We walked along in a darkness alleviated only by our headlamps. The water was still shallow, never occupying more than two of the three channels. The arched stonework was beautifully laid, though still of rough stones, and it felt to me like we were in the foundations of a cathedral. The thick stonework completely insulated us from the sounds of the city, and in this silence the trickling and gurgling of the water sounded loud.
“It is no great tax on the imagination to divest the Sheffield of to-day of its furnaces, its rumbling rolling-mills, and its brick and mortar, and to clothe its sharp crests and undulating hollows with their primaeval timber and pristine verdure,” a writer opined in The English Illustrated Magazine in 1884. As I walked along, I tried to imagine that I was walking alongside the full, unpolluted river that Sweyn, the Saxon lord of Sheffield Manor, had looked upon in the 11th Century AD.
“….the Sheaf in those days was an unspoiled, very charming stream with plenty of fish in it, and the banks edged with flowers,” I had read in a book called The Making of Sheffield. The fish had always been so plentiful, in fact, that even into the 19th century some apprentice indenture contracts specified that the master could not make the apprentice eat salmon more often than twice a week. The water that flowed next to me seemed clean enough, with no more refuse than is expected in an urban stream, but I was completely unable to imagine fish in it.

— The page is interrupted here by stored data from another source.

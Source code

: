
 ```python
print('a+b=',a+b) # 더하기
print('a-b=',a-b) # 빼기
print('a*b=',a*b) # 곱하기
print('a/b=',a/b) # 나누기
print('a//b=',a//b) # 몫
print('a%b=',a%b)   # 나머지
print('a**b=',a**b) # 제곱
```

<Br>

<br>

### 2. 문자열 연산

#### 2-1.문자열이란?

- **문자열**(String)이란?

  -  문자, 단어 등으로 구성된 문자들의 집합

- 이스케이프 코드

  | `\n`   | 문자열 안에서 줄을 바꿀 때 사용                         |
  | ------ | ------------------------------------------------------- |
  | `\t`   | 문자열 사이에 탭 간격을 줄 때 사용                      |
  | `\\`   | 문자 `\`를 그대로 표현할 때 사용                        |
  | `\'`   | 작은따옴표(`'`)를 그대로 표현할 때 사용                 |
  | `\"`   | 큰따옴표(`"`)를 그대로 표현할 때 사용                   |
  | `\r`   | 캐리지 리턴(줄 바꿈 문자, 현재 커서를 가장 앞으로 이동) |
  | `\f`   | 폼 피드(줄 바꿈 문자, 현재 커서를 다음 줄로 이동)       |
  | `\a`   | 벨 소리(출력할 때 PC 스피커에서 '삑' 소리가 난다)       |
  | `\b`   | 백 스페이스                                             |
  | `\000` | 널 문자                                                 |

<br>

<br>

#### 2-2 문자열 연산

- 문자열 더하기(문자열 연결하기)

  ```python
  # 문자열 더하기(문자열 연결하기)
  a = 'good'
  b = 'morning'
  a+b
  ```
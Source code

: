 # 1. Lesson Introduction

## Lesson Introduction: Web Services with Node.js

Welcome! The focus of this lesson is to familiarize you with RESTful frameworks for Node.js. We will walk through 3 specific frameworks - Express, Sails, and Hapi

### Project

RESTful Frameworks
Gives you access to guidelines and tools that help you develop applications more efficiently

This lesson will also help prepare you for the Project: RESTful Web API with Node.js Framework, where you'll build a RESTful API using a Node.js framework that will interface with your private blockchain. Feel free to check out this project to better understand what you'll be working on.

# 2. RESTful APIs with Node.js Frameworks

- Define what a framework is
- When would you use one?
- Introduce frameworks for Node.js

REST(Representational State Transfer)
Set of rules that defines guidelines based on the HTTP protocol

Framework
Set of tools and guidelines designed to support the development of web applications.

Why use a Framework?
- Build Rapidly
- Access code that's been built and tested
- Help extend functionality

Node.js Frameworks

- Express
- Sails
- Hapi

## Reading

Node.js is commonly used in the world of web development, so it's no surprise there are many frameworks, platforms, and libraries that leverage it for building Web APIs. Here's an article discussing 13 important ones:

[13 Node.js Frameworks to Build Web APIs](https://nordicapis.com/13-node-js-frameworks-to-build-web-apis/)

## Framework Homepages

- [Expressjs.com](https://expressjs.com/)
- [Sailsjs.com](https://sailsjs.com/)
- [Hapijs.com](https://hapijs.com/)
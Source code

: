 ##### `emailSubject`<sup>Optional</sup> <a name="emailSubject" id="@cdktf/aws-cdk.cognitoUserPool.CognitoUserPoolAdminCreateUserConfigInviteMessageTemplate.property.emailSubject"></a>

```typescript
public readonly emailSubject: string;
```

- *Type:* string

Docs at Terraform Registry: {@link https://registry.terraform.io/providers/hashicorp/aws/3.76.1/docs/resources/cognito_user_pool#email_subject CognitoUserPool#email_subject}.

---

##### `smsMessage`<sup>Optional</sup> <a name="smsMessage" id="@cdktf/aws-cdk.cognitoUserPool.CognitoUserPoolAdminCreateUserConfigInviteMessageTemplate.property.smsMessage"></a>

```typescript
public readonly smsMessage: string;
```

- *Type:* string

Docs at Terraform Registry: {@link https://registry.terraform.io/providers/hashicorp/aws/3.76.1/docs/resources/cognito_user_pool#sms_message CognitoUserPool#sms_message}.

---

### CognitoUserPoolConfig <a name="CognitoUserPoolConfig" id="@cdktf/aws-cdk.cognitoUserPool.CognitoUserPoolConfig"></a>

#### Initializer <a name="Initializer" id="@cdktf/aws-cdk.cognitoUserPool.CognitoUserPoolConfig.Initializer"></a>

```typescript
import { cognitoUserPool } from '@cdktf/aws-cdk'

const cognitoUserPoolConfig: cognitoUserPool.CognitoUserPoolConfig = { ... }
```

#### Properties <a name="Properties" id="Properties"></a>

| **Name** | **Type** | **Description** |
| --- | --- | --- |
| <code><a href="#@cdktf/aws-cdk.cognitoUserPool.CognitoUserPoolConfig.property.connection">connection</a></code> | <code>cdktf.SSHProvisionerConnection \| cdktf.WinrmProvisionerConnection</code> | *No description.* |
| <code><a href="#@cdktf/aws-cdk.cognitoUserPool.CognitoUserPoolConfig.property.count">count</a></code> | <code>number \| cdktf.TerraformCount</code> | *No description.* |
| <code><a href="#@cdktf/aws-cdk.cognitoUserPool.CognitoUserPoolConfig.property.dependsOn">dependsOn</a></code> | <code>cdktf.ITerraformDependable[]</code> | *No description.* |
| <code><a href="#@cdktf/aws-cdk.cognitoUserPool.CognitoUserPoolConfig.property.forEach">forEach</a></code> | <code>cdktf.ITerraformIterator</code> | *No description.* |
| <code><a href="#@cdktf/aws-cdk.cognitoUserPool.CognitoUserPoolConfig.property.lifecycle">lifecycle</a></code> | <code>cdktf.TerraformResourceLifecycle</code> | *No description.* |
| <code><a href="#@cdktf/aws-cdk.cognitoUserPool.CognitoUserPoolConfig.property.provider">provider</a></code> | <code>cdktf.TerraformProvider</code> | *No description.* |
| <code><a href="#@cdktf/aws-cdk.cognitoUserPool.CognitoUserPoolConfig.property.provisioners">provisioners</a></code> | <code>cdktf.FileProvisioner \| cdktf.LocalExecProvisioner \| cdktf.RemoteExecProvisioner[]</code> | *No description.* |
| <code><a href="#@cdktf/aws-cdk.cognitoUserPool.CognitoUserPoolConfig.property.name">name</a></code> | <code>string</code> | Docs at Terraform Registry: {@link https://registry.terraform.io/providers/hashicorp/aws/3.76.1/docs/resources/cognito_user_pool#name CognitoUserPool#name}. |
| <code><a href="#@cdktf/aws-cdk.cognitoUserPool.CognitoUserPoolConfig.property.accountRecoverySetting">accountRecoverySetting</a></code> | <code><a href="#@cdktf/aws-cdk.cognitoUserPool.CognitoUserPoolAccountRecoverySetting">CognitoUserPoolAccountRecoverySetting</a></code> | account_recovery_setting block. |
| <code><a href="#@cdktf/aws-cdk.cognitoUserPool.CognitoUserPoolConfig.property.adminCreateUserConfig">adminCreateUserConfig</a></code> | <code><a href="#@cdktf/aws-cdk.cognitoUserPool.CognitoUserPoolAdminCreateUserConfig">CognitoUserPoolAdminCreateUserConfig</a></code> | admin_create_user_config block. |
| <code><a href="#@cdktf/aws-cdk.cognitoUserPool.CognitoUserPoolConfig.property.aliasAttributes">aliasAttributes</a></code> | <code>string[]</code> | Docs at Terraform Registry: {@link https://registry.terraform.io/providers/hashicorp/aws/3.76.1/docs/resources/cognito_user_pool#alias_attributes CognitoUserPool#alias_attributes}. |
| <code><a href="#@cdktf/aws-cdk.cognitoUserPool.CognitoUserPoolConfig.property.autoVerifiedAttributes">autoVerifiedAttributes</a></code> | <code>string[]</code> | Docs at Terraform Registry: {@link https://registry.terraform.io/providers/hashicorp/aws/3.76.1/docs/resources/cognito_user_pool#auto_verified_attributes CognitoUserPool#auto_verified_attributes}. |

I couldn’t imagine what the river would look like with “primaeval timber and pristine verdure,” either, and so after the trip I looked at old maps of Sheffield to try to see how the river and town had changed. A map from 1780 showed me the Sheaf in a nearly-natural state: far from being covered over, the river was crossed by only a single bridge. The Porter Brook fed two small ponds for watermills—the “Forge Pond,” the water from which went to power grindstones and tilt hammers, and the “Mill Pond,” which powered a mill for grinding grain.
A map from 1832, fifty years later, showed surprisingly few differences. As on the 1780 map, the industrial district seemed to contain only a few mills clustered around the two central millponds. Most of the forges and grinding mills at the time would still have been located in small hamlets outside of town, with a large workshop/mill building employing a dozen people, and with various machinery all powered by a single waterwheel. In a grinding mill, for example, one waterwheel would power six to ten “troughs,” or individual grinding-stations; at each station, the grinder would side or lie in a wooden framework that suspended him over the six-foot-diameter stone grinding wheel.
By 1855, maps began to show an inchoate version of the modern city layout Porter Brook was no longer visible, the water channeled instead through a series of millponds and underground millraces. Three bridges cross the Sheaf in the downtown area, and though the factories and millponds had proliferated since 1832, they remained consolidated in a small area, only about a half-mile square. Just to the south, an expanse of land labeled “The Farm” began around Granville Square, where today’s culvert around the Sheaf ends. In the contemporary city, this landmark is memorialized with a two-block-long street called Farm Road.